Workspace analysis of a 6-DOF cable-driven parallel robot considering pulley bearing friction under ultra-high acceleration

Abstract

Cable robots can generate high velocities and accelerations due to the very small inertia of the end-effector. Therefore, CDPRs have been used widely in special industrial applications requiring high dynamics. However, the high acceleration generated affects the wrench-feasible workspace of a CDPR system significantly. In addition, as a pulley rotates, the frictional force at the pulley bearing disturbs the motion, changes the cable tensions. Thus, pulley bearing friction cannot be neglected in ultra-high acceleration systems where high tensions are imposed. A workspace analysis was carried out for a wrench-feasible condition in a 6-DOF CDPR system considering the pulley bearing friction connected in series. Then, the pulley bearing friction was modeled with the Coulomb friction model including the variation of wrapping angle of pulley and a loss factor. The simulated tension profiles considering pulley bearing friction were in good agreement with data measured with a load cell.

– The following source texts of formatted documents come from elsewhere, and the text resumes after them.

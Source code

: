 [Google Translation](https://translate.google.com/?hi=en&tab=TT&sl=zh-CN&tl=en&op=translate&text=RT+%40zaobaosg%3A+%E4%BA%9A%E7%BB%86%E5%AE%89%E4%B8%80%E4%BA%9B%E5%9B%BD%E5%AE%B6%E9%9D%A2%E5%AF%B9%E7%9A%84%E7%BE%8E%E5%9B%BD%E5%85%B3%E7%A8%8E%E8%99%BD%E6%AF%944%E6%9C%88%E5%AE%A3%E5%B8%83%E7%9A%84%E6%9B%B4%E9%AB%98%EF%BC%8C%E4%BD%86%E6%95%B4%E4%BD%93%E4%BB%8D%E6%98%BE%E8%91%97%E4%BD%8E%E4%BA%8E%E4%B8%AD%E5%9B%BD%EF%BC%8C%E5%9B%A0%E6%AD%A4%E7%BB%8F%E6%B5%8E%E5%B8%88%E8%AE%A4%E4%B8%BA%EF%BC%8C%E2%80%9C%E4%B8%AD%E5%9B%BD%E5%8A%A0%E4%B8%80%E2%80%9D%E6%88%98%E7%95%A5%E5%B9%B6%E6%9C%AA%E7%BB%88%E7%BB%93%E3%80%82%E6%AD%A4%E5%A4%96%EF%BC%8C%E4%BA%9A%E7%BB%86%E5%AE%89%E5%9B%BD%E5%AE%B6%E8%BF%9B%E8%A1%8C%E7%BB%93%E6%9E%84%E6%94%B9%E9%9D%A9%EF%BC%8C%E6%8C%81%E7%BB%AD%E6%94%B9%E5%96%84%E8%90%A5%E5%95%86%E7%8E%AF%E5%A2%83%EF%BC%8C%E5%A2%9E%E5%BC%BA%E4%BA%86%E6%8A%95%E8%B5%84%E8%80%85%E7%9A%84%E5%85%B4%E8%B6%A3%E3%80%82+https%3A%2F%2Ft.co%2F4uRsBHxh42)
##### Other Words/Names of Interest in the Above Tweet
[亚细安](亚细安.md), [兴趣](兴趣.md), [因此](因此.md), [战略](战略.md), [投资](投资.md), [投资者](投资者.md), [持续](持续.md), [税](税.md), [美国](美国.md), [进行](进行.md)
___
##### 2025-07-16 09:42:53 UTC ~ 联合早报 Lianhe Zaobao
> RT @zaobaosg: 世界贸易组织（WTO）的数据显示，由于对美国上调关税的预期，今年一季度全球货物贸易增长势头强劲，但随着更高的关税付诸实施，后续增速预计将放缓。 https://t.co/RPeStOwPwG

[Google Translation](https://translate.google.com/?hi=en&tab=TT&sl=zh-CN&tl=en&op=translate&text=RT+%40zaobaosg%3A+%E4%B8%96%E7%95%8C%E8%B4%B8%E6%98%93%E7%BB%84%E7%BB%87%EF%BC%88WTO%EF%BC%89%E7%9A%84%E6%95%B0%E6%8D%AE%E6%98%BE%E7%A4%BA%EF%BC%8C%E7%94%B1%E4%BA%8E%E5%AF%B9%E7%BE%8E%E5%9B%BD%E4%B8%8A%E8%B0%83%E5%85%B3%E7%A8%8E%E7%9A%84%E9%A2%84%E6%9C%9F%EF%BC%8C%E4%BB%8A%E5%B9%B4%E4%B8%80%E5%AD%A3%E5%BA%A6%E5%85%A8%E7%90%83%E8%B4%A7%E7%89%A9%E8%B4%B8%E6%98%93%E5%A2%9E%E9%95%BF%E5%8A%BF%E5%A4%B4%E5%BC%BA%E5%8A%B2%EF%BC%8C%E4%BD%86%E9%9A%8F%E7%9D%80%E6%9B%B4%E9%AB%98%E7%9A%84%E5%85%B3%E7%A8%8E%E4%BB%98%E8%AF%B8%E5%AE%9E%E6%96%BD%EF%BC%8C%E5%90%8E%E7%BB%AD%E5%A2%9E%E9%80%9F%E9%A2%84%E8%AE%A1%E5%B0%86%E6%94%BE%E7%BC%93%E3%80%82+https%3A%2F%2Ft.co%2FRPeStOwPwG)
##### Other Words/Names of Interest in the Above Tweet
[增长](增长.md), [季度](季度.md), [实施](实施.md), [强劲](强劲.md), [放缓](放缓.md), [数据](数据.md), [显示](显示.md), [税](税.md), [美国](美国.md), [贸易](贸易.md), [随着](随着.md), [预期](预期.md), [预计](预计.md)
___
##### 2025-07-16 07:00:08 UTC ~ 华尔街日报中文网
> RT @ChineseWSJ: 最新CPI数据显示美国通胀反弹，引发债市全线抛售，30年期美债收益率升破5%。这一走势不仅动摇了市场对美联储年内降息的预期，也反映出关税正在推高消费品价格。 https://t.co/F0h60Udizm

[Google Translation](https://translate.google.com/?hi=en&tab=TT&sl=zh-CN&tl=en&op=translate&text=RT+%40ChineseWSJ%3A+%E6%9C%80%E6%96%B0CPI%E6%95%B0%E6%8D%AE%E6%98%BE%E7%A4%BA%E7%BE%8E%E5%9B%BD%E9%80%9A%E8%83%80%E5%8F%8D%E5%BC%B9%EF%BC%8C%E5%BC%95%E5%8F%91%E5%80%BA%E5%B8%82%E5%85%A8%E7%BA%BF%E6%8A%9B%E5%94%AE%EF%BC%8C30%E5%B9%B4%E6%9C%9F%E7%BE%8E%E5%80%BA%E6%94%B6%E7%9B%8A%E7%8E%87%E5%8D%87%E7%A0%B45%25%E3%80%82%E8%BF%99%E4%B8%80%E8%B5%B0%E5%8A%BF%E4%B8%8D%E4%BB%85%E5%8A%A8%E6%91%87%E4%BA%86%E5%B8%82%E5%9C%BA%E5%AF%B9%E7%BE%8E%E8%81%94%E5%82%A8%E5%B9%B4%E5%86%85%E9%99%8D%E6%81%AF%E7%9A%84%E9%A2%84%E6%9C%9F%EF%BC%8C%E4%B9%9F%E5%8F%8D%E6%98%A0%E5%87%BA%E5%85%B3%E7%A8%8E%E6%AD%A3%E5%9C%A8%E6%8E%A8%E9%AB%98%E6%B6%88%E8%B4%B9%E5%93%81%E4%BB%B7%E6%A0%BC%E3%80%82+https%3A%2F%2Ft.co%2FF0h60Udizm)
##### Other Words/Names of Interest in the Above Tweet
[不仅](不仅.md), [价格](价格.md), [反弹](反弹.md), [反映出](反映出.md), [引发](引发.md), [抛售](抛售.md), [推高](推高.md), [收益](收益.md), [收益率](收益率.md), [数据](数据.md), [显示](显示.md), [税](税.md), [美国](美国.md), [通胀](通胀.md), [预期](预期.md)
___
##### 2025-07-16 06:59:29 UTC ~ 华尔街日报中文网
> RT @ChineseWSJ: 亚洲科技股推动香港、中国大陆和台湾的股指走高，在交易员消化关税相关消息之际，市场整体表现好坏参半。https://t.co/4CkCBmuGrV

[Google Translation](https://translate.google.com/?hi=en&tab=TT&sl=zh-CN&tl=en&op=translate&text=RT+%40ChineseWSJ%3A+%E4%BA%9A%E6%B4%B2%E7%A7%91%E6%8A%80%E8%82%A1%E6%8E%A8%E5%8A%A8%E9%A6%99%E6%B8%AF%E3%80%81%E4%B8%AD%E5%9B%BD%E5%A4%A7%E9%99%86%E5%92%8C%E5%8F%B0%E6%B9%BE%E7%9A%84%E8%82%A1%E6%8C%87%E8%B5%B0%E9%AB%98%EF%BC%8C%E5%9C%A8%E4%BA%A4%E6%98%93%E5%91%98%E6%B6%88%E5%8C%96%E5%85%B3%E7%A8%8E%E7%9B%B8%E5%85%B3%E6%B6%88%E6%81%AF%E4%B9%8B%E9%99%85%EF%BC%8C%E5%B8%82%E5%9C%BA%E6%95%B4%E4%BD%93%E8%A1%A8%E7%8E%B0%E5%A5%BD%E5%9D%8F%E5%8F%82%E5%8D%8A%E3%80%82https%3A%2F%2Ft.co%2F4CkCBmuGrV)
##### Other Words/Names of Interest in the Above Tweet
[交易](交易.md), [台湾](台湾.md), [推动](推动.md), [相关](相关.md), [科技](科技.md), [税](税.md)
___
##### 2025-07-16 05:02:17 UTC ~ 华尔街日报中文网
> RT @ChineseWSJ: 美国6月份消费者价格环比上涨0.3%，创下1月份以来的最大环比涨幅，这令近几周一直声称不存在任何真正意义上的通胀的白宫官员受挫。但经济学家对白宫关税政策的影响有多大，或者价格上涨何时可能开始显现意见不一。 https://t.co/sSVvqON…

And a wrench-feasible workspace analysis under various accelerations was carried out. In conclusion, as the external acceleration was increased, the whole tension was increased and workspaces to exceed available tension occurred in case of 100 m/s2. And the pulley bearing force increased or decreased the cable tension because of the direction of the signum function. As a result, the wrench-feasible workspace was changed in the presence of pulley bearing force effects.